DATA LISTING:
=== Section Start ===
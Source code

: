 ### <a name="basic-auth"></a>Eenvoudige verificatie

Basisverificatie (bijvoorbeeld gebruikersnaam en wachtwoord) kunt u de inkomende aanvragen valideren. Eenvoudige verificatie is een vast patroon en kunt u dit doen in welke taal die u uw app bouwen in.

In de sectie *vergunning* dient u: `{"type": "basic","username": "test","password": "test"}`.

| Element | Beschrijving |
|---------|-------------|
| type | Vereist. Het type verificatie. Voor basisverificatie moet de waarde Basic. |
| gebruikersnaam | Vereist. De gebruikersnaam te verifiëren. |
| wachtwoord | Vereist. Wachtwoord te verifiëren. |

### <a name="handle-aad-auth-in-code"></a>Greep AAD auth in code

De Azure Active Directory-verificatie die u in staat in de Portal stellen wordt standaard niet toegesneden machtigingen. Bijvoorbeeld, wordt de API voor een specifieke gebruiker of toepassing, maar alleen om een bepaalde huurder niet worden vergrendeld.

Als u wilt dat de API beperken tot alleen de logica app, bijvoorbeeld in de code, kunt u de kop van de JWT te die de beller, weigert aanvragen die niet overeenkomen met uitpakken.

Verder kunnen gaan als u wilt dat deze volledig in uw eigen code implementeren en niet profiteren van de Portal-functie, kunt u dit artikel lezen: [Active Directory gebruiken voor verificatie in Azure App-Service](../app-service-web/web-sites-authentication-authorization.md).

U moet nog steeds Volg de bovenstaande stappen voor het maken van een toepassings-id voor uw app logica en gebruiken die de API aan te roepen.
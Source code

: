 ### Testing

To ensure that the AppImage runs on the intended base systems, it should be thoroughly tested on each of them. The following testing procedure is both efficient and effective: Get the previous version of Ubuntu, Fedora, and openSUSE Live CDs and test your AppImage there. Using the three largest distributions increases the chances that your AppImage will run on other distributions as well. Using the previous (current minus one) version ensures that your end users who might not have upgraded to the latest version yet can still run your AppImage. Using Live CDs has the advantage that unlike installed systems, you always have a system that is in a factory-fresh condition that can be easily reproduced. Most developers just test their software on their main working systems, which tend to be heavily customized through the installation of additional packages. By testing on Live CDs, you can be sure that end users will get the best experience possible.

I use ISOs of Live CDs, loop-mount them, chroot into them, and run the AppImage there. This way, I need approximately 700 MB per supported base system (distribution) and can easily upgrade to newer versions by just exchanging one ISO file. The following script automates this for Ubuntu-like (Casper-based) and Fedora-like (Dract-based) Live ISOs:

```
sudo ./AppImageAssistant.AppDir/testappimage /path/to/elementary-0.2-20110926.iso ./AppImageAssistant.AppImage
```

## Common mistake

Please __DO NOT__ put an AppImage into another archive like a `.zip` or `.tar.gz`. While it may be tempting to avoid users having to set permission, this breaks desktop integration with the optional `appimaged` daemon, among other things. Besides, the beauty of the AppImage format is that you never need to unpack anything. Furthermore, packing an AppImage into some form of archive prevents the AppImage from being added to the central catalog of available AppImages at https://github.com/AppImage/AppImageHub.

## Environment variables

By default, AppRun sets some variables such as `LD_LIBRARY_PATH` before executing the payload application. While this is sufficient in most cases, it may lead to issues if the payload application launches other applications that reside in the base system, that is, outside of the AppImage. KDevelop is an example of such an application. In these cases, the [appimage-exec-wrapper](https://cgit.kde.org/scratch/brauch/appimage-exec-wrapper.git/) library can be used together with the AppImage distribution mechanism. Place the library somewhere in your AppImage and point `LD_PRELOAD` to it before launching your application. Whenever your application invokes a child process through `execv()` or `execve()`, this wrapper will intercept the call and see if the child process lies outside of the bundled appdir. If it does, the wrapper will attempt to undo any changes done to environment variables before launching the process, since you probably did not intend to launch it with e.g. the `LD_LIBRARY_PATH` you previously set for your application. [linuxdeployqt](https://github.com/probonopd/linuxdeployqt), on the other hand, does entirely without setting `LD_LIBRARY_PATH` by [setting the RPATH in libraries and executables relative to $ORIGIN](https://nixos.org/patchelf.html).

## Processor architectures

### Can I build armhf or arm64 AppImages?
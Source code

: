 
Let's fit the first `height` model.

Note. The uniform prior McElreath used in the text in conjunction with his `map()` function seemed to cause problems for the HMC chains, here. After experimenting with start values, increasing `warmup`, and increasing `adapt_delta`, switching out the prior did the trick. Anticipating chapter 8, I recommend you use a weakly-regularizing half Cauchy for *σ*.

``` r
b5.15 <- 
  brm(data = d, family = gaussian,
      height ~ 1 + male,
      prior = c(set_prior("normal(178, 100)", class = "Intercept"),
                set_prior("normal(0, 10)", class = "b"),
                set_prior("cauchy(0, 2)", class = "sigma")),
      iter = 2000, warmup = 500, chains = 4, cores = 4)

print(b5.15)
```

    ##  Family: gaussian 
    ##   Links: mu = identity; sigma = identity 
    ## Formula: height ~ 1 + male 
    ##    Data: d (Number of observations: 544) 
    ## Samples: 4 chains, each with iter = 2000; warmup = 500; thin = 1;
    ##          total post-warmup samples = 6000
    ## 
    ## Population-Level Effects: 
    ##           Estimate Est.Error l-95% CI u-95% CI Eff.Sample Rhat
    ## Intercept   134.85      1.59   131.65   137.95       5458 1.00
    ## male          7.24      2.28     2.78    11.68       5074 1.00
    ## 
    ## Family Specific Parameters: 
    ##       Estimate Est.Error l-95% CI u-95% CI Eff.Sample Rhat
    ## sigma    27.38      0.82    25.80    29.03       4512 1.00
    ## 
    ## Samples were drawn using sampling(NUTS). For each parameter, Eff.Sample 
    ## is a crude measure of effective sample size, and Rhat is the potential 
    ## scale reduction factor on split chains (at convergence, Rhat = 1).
=== Section End ===
EXERCISE PROMPT: Exact copies of the lines from the start of the data up to the line holding "auth in code", both included, are all that is needed.

RESULT OF THIS EXERCISE:
Source code

: ### <a name="basic-auth"></a>Eenvoudige verificatie

Basisverificatie (bijvoorbeeld gebruikersnaam en wachtwoord) kunt u de inkomende aanvragen valideren. Eenvoudige verificatie is een vast patroon en kunt u dit doen in welke taal die u uw app bouwen in.

In de sectie *vergunning* dient u: `{"type": "basic","username": "test","password": "test"}`.

| Element | Beschrijving |
|---------|-------------|
| type | Vereist. Het type verificatie. Voor basisverificatie moet de waarde Basic. |
| gebruikersnaam | Vereist. De gebruikersnaam te verifiëren. |
| wachtwoord | Vereist. Wachtwoord te verifiëren. |

### <a name="handle-aad-auth-in-code"></a>Greep AAD auth in code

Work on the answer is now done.